Braiding Sweetgrass
Format: Hybrid, 1:30pm @ Senior Center/Zoom (https://us06web.zoom.us/j/82524617784?pwd=NXVVeExscTdpd3ZlY05uTEdvaVNuUT09)
Each BISCC Book group session offers a chance to explore the ideas that inform Braiding Sweetgrass, the second BI READS For Social Justice selection for 2023. You don’t have to have read the book in whole or at all to participate. Participants can ask or answer questions, make observations, or simply listen.
The fourth section of Braiding Sweetgrass, “Braiding Sweetgrass,” includes eight essays that share common themes of sacred reciprocity and connection, synthesis and integration.
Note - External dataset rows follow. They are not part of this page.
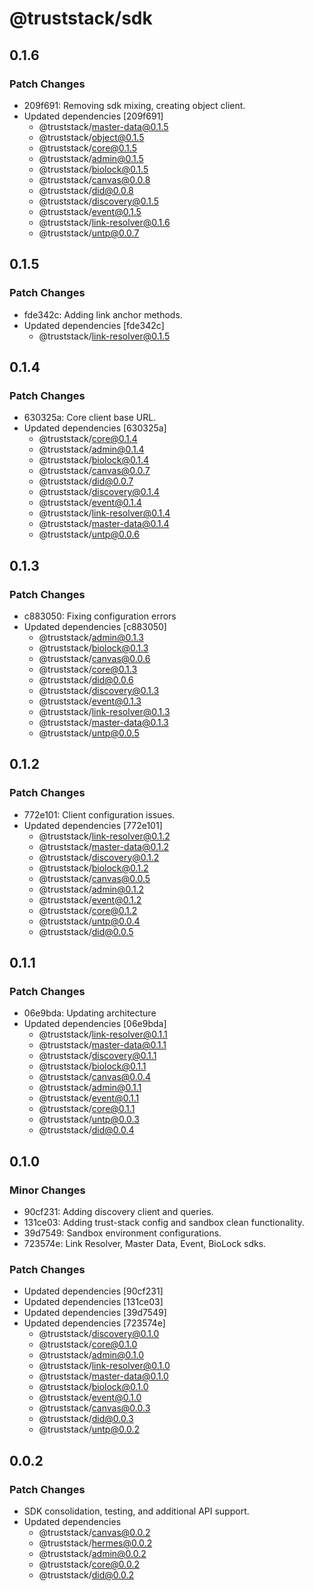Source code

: # @truststack/sdk

## 0.1.6

### Patch Changes

- 209f691: Removing sdk mixing, creating object client.
- Updated dependencies [209f691]
  - @truststack/master-data@0.1.5
  - @truststack/object@0.1.5
  - @truststack/core@0.1.5
  - @truststack/admin@0.1.5
  - @truststack/biolock@0.1.5
  - @truststack/canvas@0.0.8
  - @truststack/did@0.0.8
  - @truststack/discovery@0.1.5
  - @truststack/event@0.1.5
  - @truststack/link-resolver@0.1.6
  - @truststack/untp@0.0.7

## 0.1.5

### Patch Changes

- fde342c: Adding link anchor methods.
- Updated dependencies [fde342c]
  - @truststack/link-resolver@0.1.5

## 0.1.4

### Patch Changes

- 630325a: Core client base URL.
- Updated dependencies [630325a]
  - @truststack/core@0.1.4
  - @truststack/admin@0.1.4
  - @truststack/biolock@0.1.4
  - @truststack/canvas@0.0.7
  - @truststack/did@0.0.7
  - @truststack/discovery@0.1.4
  - @truststack/event@0.1.4
  - @truststack/link-resolver@0.1.4
  - @truststack/master-data@0.1.4
  - @truststack/untp@0.0.6

## 0.1.3

### Patch Changes

- c883050: Fixing configuration errors
- Updated dependencies [c883050]
  - @truststack/admin@0.1.3
  - @truststack/biolock@0.1.3
  - @truststack/canvas@0.0.6
  - @truststack/core@0.1.3
  - @truststack/did@0.0.6
  - @truststack/discovery@0.1.3
  - @truststack/event@0.1.3
  - @truststack/link-resolver@0.1.3
  - @truststack/master-data@0.1.3
  - @truststack/untp@0.0.5

## 0.1.2

### Patch Changes

- 772e101: Client configuration issues.
- Updated dependencies [772e101]
  - @truststack/link-resolver@0.1.2
  - @truststack/master-data@0.1.2
  - @truststack/discovery@0.1.2
  - @truststack/biolock@0.1.2
  - @truststack/canvas@0.0.5
  - @truststack/admin@0.1.2
  - @truststack/event@0.1.2
  - @truststack/core@0.1.2
  - @truststack/untp@0.0.4
  - @truststack/did@0.0.5

## 0.1.1

### Patch Changes

- 06e9bda: Updating architecture
- Updated dependencies [06e9bda]
  - @truststack/link-resolver@0.1.1
  - @truststack/master-data@0.1.1
  - @truststack/discovery@0.1.1
  - @truststack/biolock@0.1.1
  - @truststack/canvas@0.0.4
  - @truststack/admin@0.1.1
  - @truststack/event@0.1.1
  - @truststack/core@0.1.1
  - @truststack/untp@0.0.3
  - @truststack/did@0.0.4

## 0.1.0

### Minor Changes

- 90cf231: Adding discovery client and queries.
- 131ce03: Adding trust-stack config and sandbox clean functionality.
- 39d7549: Sandbox environment configurations.
- 723574e: Link Resolver, Master Data, Event, BioLock sdks.

### Patch Changes

- Updated dependencies [90cf231]
- Updated dependencies [131ce03]
- Updated dependencies [39d7549]
- Updated dependencies [723574e]
  - @truststack/discovery@0.1.0
  - @truststack/core@0.1.0
  - @truststack/admin@0.1.0
  - @truststack/link-resolver@0.1.0
  - @truststack/master-data@0.1.0
  - @truststack/biolock@0.1.0
  - @truststack/event@0.1.0
  - @truststack/canvas@0.0.3
  - @truststack/did@0.0.3
  - @truststack/untp@0.0.2

## 0.0.2

### Patch Changes

- SDK consolidation, testing, and additional API support.
- Updated dependencies
  - @truststack/canvas@0.0.2
  - @truststack/hermes@0.0.2
  - @truststack/admin@0.0.2
  - @truststack/core@0.0.2
  - @truststack/did@0.0.2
What stories, images or thoughts resonated and stayed with you from this section?
Questions to ponder:
In the preface, Kimmerer explains that her book is meant to be a “braid of stories meant to heal our relationship with the world.” If you have ever braided something, does this metaphor help you navigate these essays?
In Sitting In A Circle, Kimmerer talks about “becoming indigenous to a place” and how the land is the “real teacher”. Is it possible for the descendants of European white settlers to be indigenous to the land our ancestors occupied by displacement of native people?
In the ‘Umbilicaria: The Belly Button of the World’ essay, as elsewhere, Kimmerer talks about listening to plants to learn from them. Does this idea make sense to you? Is it a comfortable thought?